Filter the material, keeping only lines with the word "includegraphics".

-.-.-

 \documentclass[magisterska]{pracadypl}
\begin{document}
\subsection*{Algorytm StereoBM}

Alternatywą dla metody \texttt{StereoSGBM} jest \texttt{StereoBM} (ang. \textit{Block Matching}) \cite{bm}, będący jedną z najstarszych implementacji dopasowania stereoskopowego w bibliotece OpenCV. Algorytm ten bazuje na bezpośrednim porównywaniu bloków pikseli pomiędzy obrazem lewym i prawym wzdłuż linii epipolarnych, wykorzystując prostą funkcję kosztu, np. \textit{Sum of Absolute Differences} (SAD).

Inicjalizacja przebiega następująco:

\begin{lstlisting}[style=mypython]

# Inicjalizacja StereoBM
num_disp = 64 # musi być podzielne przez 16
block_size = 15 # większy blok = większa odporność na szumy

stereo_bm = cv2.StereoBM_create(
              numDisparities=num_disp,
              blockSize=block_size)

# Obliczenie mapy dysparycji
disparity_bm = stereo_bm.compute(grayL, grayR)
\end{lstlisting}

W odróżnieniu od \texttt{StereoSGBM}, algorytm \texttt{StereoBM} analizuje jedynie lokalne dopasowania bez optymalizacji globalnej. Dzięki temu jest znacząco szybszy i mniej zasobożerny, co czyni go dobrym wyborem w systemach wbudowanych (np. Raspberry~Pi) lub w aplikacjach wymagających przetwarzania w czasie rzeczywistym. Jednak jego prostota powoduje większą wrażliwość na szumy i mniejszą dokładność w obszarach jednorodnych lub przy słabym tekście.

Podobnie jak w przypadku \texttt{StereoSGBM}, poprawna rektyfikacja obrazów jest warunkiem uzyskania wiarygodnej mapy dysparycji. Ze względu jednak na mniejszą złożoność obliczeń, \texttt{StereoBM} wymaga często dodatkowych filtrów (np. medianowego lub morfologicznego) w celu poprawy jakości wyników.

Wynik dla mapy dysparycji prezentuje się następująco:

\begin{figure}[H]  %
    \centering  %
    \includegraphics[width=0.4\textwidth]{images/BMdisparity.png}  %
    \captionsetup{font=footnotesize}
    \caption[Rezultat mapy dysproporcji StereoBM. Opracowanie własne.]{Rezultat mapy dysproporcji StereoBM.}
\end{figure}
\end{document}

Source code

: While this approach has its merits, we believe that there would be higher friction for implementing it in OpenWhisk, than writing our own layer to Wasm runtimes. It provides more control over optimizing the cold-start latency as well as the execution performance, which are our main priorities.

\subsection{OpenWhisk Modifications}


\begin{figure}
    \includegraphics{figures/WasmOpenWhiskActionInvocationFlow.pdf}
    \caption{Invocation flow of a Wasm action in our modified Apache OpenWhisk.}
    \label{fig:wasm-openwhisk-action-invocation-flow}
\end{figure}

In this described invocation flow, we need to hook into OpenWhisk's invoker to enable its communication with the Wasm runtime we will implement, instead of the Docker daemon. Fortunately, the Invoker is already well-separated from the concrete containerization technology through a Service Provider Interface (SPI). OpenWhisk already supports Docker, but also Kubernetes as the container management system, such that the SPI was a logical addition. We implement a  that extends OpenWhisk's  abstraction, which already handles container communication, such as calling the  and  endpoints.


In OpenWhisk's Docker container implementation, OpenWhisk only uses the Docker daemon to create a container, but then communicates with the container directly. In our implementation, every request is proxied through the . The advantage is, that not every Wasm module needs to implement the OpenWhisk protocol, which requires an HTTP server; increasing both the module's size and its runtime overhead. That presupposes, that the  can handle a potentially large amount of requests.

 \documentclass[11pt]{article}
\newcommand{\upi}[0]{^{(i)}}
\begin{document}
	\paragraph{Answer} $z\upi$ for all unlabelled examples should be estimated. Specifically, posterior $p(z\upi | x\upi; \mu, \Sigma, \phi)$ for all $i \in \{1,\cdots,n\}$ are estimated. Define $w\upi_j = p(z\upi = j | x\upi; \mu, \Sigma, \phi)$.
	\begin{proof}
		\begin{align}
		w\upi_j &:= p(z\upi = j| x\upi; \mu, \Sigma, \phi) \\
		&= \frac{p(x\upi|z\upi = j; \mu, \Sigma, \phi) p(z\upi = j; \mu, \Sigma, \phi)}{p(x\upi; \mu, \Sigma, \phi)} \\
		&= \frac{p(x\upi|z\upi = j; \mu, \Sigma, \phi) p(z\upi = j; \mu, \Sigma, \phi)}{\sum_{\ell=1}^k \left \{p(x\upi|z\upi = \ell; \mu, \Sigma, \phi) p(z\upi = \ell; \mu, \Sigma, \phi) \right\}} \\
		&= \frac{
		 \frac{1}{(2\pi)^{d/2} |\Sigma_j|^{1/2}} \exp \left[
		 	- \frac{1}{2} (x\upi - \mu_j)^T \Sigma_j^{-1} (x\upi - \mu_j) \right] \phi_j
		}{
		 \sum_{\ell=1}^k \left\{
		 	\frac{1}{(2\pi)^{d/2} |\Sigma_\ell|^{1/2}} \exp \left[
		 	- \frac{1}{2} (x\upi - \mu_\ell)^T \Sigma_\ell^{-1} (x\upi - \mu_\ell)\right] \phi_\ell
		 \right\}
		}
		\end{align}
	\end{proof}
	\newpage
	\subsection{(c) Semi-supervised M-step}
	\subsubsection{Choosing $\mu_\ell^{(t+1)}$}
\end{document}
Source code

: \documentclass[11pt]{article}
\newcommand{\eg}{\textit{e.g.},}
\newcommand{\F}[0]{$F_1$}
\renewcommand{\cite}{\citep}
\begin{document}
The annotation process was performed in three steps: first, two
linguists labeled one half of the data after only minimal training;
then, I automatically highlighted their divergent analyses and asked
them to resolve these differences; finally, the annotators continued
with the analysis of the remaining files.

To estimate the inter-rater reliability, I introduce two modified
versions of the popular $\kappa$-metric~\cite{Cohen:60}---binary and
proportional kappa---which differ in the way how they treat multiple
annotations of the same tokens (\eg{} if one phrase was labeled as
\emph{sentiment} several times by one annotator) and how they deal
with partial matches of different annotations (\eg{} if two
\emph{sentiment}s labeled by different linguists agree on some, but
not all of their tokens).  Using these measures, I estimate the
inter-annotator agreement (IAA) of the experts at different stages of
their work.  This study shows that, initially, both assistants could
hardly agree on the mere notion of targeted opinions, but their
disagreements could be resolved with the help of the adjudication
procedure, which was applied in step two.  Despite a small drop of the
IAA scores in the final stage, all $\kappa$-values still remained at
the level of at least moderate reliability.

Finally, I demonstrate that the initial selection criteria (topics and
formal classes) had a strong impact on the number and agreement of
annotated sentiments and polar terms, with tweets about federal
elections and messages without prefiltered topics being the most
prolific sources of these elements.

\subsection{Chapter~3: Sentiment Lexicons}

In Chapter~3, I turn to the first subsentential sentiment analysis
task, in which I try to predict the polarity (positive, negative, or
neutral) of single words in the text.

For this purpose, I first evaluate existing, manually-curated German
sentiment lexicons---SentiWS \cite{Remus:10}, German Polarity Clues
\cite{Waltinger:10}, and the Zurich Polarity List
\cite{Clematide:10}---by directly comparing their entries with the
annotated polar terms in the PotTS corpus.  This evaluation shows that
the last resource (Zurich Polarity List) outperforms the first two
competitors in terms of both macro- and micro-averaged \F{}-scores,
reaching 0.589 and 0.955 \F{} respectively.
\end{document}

-.-.-

# Solved problem
    \includegraphics[width=0.4\textwidth]{images/BMdisparity.png}  %
    \includegraphics{figures/WasmOpenWhiskActionInvocationFlow.pdf}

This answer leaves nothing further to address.